§ **EXERCISE BRIEF**: Use the entries below and reproduce exactly the lines from the one containing "Be open about" down to the one containing "logging, limited access", both of them included.

┌──

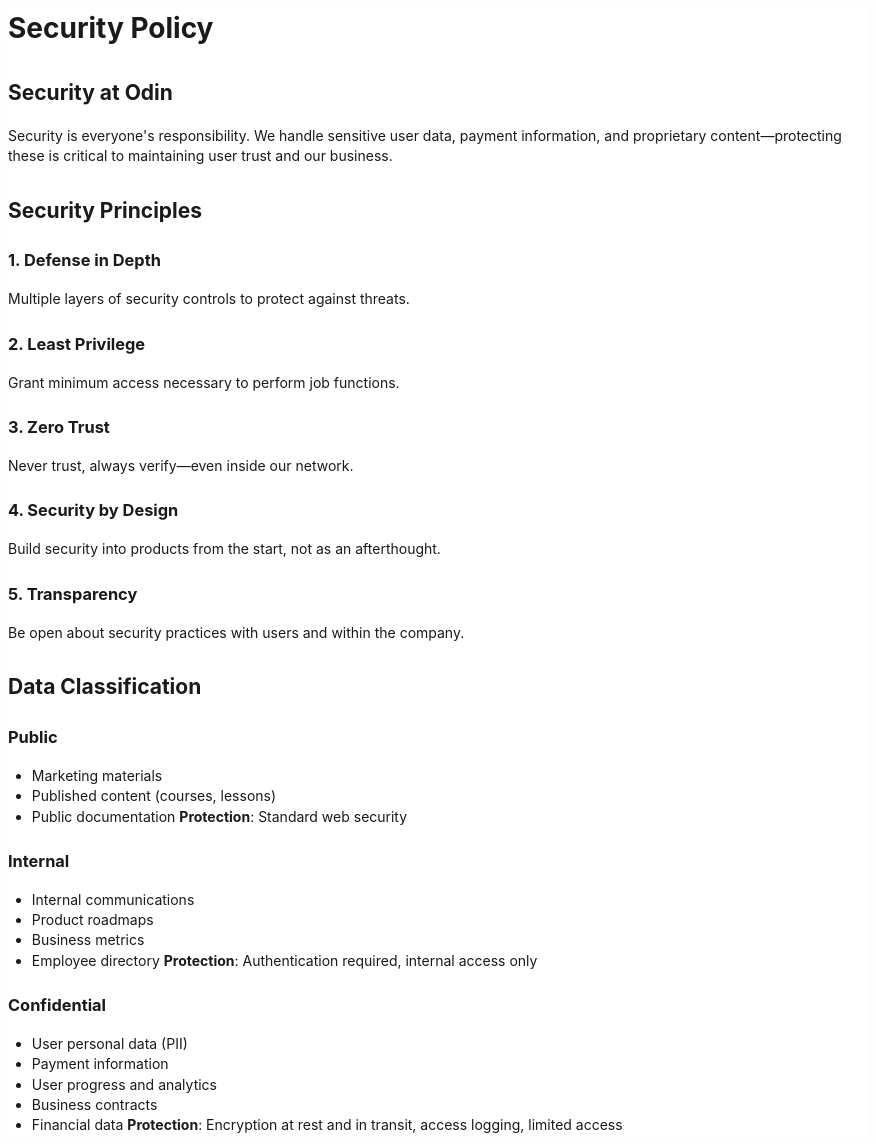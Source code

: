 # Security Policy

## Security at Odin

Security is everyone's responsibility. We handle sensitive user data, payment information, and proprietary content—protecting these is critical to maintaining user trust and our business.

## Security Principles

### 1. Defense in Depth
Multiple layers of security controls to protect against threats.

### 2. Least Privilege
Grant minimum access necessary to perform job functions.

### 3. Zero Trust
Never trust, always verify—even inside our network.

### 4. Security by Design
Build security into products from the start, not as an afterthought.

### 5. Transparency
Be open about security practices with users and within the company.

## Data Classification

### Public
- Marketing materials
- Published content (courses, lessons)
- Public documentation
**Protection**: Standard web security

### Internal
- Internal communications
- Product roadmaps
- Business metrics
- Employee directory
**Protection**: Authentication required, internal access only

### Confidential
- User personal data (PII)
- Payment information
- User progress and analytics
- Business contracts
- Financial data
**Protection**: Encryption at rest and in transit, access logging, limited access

└──
┌──

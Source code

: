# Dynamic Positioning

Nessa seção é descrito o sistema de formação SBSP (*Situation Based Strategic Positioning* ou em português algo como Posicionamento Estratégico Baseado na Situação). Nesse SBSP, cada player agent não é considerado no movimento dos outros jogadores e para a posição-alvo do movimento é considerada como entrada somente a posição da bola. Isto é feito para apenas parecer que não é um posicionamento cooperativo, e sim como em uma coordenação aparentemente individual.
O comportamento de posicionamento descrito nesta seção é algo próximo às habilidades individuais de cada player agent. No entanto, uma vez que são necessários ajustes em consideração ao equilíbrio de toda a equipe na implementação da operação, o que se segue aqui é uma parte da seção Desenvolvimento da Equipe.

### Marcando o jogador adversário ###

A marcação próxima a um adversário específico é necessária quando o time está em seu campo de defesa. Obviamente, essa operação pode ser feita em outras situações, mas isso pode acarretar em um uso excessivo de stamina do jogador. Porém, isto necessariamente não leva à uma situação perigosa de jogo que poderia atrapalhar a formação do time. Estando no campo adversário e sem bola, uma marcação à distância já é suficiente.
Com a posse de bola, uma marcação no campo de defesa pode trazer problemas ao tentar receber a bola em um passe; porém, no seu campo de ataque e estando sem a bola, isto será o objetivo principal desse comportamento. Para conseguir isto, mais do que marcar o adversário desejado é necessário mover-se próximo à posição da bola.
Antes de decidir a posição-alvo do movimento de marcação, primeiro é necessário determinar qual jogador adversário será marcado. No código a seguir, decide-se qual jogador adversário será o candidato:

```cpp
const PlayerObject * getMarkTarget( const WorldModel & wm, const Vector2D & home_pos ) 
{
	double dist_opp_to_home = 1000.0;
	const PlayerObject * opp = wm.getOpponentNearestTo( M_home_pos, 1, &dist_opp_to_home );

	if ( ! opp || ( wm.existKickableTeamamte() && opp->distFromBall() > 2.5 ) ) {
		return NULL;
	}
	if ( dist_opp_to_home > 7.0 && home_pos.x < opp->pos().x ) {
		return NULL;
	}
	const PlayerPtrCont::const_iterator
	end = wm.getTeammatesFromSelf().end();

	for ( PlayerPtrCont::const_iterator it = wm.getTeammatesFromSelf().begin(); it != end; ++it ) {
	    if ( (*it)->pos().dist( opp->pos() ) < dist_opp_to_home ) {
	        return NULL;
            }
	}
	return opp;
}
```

└──
┌──

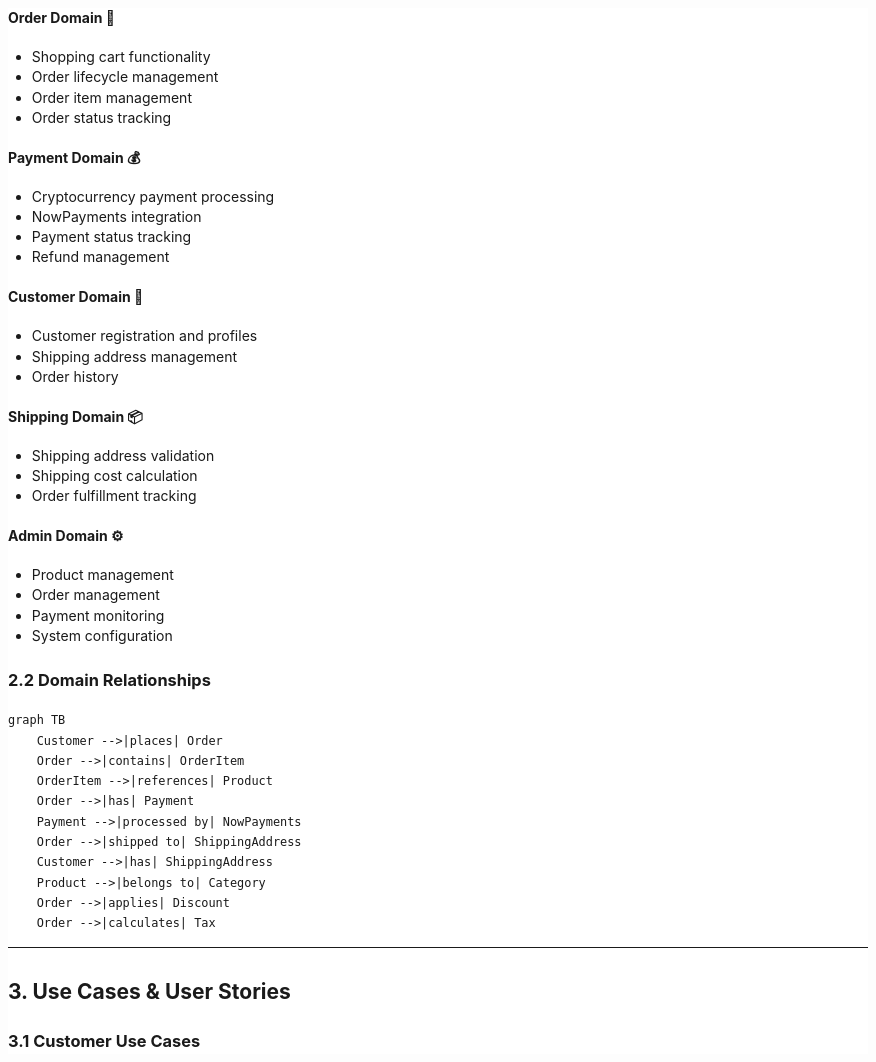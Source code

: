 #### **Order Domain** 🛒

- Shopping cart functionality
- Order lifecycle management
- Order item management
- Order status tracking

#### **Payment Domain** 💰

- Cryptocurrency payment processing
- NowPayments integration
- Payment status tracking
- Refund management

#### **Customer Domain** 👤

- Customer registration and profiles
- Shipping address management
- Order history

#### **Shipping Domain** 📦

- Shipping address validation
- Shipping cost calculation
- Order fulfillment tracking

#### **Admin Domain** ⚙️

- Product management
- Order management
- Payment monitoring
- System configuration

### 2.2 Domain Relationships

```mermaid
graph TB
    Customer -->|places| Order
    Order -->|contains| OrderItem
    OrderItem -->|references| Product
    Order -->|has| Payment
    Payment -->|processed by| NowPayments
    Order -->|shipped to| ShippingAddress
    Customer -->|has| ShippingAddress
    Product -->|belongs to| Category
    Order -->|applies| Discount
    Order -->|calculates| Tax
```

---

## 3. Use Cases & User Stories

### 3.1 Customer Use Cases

└──

§ **ANSWER SPACE**:
Be open about security practices with users and within the company.

## Data Classification

### Public
- Marketing materials
- Published content (courses, lessons)
- Public documentation
**Protection**: Standard web security

### Internal
- Internal communications
- Product roadmaps
- Business metrics
- Employee directory
**Protection**: Authentication required, internal access only

### Confidential
- User personal data (PII)
- Payment information
- User progress and analytics
- Business contracts
- Financial data
**Protection**: Encryption at rest and in transit, access logging, limited access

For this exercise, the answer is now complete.